[TASK DATA Boundary: Start]

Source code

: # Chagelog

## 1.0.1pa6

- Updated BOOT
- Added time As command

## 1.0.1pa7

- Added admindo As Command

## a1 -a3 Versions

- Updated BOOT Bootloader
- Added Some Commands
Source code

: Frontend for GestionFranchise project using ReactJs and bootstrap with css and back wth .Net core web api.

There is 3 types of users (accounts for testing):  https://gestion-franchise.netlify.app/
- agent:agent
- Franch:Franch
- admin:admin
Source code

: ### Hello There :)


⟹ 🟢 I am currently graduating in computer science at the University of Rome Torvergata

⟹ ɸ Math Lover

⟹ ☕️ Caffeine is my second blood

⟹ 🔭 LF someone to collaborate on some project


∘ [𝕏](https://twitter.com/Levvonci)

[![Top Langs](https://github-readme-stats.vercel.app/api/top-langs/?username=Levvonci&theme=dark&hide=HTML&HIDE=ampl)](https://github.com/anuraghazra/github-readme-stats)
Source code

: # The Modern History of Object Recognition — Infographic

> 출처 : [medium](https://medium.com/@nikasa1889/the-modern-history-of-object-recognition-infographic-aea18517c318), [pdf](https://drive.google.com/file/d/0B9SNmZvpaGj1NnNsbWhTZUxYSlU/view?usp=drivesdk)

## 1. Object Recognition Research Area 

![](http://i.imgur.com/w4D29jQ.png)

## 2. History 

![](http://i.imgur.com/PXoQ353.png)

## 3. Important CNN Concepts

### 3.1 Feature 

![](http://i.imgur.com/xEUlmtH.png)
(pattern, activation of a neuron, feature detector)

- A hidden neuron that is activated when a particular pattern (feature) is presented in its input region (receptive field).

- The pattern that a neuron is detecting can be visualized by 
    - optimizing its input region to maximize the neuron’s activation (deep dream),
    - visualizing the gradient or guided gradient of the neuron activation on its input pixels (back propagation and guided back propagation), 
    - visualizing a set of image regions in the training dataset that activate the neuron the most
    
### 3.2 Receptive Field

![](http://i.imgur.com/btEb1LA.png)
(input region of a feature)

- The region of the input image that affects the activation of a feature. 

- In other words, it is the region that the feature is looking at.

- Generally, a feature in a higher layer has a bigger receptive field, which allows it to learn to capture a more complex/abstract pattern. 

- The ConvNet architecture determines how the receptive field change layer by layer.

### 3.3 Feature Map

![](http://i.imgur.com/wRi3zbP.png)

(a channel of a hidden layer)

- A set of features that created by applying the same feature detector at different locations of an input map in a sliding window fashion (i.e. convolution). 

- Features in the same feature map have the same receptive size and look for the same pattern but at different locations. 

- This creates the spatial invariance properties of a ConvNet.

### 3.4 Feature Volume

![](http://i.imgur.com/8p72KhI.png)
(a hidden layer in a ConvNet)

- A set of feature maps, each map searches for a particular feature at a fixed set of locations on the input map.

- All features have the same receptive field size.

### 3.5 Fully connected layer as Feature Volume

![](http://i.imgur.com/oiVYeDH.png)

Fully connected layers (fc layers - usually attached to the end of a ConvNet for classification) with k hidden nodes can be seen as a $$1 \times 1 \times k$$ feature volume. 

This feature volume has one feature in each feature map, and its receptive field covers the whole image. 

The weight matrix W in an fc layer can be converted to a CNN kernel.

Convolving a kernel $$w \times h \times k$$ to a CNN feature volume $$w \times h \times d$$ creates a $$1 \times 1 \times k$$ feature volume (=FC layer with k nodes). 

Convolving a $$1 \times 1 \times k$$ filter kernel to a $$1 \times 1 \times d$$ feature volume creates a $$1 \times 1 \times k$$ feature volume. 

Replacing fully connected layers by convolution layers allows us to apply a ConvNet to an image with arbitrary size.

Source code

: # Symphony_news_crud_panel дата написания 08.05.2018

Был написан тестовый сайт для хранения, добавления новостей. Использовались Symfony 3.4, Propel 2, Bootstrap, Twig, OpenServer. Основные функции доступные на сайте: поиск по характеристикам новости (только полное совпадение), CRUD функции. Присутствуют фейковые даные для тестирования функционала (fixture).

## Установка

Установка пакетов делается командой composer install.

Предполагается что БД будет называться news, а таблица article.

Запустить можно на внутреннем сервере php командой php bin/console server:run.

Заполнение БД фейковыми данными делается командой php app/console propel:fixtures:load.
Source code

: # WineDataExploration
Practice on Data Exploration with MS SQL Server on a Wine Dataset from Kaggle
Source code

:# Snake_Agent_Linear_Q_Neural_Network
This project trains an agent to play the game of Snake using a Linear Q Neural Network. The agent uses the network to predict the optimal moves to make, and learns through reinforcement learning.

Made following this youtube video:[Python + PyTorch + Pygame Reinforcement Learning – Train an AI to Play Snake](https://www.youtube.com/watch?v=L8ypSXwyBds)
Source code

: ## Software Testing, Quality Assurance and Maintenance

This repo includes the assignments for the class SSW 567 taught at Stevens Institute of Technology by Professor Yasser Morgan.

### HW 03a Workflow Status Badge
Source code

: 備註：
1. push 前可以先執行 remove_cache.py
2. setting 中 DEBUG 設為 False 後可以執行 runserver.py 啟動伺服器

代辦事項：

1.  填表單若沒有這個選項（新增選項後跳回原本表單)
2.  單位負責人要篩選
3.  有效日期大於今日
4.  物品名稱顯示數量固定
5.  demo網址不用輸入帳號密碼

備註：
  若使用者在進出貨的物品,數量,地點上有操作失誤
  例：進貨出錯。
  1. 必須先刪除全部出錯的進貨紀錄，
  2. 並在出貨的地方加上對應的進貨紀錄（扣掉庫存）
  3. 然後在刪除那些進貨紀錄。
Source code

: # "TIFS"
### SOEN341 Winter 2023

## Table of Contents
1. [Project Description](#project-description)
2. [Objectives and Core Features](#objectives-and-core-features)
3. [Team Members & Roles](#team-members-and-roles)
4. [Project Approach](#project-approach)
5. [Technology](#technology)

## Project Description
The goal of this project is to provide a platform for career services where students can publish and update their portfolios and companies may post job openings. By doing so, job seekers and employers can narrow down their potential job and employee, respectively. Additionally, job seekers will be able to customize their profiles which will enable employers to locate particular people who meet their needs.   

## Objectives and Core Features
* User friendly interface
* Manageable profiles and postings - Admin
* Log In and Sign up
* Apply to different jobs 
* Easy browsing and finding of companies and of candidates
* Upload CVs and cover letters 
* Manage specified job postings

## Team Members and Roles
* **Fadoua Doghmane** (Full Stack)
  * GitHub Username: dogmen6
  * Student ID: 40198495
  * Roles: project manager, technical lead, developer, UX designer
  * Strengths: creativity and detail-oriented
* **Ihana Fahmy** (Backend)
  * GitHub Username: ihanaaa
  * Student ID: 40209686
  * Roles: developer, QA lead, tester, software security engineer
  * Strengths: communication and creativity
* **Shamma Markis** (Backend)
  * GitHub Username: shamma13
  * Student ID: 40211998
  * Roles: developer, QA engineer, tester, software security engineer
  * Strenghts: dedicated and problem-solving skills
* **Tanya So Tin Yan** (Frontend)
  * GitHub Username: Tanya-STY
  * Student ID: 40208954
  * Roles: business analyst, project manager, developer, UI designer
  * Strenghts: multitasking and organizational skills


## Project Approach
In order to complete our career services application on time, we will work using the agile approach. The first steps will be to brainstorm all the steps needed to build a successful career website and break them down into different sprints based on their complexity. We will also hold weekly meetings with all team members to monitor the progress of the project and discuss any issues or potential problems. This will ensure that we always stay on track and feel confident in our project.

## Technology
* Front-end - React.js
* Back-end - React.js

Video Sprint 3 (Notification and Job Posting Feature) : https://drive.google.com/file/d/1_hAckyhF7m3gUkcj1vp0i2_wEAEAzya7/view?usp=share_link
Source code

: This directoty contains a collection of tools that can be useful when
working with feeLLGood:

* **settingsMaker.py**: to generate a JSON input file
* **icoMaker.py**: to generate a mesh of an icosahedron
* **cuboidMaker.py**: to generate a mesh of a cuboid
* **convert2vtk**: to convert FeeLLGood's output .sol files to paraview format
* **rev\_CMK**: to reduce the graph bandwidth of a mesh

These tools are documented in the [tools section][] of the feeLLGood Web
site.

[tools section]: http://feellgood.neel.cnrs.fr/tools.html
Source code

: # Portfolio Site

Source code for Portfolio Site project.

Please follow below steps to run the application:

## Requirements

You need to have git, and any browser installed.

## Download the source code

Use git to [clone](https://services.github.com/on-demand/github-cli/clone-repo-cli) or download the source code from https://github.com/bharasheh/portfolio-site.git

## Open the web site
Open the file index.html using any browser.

[TASK DATA Boundary: End]

### [EXERCISE REQUIREMENTS]
Search the listing for the word "input" and return each line that holds it.

### [RESULT FOR THIS EXERCISE]
- A hidden neuron that is activated when a particular pattern (feature) is presented in its input region (receptive field).
    - optimizing its input region to maximize the neuron’s activation (deep dream),
    - visualizing the gradient or guided gradient of the neuron activation on its input pixels (back propagation and guided back propagation), 
(input region of a feature)
- The region of the input image that affects the activation of a feature. 
- A set of features that created by applying the same feature detector at different locations of an input map in a sliding window fashion (i.e. convolution). 
- A set of feature maps, each map searches for a particular feature at a fixed set of locations on the input map.
* **settingsMaker.py**: to generate a JSON input file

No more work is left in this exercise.